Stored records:
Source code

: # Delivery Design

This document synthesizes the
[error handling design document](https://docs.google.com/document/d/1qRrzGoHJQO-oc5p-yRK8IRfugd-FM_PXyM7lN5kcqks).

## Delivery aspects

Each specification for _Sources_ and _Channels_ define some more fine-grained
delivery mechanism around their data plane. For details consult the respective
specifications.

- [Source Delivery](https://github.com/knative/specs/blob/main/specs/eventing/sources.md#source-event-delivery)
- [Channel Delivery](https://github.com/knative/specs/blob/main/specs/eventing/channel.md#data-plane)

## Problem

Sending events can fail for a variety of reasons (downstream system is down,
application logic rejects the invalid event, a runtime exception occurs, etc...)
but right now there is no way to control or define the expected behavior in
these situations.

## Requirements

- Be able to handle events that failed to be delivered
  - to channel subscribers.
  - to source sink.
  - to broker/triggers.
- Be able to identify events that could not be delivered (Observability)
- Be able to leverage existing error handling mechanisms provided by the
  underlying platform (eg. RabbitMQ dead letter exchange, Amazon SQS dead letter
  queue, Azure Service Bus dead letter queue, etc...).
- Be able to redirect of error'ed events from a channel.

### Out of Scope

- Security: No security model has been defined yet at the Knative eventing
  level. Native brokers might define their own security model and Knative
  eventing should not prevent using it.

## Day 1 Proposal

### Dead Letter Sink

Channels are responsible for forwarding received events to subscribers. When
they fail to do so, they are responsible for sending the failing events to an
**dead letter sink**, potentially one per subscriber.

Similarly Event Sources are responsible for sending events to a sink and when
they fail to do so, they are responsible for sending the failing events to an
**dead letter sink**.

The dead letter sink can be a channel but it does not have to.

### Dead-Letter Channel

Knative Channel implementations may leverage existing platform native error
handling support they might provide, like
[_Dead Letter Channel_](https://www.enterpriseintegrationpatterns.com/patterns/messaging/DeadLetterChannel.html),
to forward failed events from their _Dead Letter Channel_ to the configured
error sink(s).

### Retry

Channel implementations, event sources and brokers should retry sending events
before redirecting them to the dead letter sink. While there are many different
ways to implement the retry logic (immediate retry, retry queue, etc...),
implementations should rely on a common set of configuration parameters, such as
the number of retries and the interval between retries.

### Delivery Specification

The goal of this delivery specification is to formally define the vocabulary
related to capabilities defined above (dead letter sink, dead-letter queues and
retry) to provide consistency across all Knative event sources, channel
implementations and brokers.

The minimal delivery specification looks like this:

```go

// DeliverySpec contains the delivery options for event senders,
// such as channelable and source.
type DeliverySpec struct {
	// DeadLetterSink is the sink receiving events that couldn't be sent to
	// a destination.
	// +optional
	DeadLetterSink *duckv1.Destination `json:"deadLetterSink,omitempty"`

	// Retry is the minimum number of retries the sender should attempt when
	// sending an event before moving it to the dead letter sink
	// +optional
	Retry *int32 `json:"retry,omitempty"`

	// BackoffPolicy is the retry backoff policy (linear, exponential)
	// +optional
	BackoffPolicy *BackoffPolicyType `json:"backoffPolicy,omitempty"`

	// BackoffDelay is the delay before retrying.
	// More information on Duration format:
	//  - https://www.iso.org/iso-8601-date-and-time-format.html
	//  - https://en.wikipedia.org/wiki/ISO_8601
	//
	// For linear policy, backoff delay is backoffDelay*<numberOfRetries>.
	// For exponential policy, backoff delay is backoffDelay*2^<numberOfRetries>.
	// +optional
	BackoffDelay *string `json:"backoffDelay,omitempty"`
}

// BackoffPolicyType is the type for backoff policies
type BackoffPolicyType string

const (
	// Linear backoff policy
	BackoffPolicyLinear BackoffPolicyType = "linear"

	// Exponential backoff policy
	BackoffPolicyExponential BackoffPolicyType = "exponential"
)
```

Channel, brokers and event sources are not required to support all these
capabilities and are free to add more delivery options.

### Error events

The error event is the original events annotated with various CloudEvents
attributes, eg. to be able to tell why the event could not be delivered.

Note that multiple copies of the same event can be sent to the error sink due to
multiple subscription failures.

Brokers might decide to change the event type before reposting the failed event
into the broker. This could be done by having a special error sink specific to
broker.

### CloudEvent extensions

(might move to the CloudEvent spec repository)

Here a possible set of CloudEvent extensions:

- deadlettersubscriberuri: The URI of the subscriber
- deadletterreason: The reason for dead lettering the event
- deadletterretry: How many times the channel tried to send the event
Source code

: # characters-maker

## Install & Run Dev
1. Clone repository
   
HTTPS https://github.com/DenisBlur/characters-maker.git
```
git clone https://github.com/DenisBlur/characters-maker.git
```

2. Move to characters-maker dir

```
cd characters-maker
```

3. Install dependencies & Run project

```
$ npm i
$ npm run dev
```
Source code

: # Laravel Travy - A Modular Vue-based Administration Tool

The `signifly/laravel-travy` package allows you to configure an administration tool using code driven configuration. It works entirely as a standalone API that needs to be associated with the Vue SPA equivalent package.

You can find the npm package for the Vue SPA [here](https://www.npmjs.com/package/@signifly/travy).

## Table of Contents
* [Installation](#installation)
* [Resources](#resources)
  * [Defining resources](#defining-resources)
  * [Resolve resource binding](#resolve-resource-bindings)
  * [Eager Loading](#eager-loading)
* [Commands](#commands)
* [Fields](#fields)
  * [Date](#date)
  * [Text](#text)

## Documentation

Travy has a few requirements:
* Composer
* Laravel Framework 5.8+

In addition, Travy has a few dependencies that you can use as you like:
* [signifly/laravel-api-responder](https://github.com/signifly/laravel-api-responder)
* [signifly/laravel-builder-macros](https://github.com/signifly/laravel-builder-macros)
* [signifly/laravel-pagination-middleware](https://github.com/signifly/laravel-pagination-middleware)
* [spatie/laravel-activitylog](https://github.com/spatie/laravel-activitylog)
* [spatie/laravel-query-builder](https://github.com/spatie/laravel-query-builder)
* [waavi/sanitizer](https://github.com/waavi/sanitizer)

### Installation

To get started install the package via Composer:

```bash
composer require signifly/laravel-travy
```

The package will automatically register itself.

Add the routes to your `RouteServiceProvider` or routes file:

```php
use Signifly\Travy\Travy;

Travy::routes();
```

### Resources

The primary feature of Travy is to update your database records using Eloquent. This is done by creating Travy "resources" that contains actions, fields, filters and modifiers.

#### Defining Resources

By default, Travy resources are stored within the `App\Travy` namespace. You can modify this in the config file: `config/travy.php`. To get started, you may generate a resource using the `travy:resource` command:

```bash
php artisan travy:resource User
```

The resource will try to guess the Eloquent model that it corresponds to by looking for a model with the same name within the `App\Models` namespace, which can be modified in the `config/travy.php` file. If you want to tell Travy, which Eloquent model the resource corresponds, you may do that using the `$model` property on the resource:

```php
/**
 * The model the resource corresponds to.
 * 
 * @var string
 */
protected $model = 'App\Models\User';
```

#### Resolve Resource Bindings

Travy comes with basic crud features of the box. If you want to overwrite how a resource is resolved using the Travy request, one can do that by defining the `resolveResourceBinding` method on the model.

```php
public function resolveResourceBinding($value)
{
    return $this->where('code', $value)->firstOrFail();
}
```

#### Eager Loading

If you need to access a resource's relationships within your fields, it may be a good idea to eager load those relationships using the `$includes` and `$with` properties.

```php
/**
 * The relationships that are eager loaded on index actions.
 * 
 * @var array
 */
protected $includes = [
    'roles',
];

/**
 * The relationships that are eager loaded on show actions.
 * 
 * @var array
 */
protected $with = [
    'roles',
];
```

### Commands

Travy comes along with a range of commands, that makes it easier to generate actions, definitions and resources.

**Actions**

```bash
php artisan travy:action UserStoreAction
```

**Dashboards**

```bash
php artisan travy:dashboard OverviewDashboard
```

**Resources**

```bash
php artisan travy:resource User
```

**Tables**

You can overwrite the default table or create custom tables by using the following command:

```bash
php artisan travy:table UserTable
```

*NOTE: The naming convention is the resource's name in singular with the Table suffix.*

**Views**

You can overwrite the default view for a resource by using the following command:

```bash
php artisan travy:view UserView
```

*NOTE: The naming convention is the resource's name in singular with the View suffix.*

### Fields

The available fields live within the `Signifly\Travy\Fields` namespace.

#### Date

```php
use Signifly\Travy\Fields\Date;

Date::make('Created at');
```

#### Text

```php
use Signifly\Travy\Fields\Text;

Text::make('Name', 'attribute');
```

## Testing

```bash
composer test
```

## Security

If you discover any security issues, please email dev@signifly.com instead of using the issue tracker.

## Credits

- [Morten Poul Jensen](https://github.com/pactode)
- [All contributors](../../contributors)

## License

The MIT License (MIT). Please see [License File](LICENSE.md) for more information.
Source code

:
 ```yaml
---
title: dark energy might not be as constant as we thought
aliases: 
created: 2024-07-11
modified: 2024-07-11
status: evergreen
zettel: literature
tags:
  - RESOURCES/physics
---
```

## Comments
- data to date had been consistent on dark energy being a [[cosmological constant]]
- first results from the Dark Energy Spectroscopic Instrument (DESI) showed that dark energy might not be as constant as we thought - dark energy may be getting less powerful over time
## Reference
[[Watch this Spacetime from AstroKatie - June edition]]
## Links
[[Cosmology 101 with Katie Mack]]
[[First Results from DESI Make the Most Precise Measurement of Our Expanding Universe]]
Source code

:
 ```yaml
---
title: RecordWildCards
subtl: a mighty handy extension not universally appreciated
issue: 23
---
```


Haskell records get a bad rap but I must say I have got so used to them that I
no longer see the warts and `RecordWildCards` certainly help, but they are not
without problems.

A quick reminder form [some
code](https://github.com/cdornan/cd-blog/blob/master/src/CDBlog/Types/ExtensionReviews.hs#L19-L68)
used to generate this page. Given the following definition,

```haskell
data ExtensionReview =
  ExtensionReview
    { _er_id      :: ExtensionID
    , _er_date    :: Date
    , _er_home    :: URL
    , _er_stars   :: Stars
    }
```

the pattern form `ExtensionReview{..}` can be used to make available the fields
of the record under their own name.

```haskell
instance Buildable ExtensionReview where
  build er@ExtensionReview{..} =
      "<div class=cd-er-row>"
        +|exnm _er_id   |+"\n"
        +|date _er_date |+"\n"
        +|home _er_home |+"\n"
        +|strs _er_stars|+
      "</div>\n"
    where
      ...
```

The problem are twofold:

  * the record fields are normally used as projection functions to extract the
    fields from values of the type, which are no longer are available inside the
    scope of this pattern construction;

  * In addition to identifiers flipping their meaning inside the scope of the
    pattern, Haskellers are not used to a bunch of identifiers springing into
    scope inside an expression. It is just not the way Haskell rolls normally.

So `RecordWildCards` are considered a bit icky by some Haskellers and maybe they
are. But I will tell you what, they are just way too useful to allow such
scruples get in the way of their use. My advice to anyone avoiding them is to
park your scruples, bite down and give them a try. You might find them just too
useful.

# YOUR OBJECTIVE:
Once you have found every line above holding the word "generate", copy those lines.

# RESULT FOR THIS EXERCISE:
By default, Travy resources are stored within the `App\Travy` namespace. You can modify this in the config file: `config/travy.php`. To get started, you may generate a resource using the `travy:resource` command:
Travy comes along with a range of commands, that makes it easier to generate actions, definitions and resources.
used to generate this page. Given the following definition,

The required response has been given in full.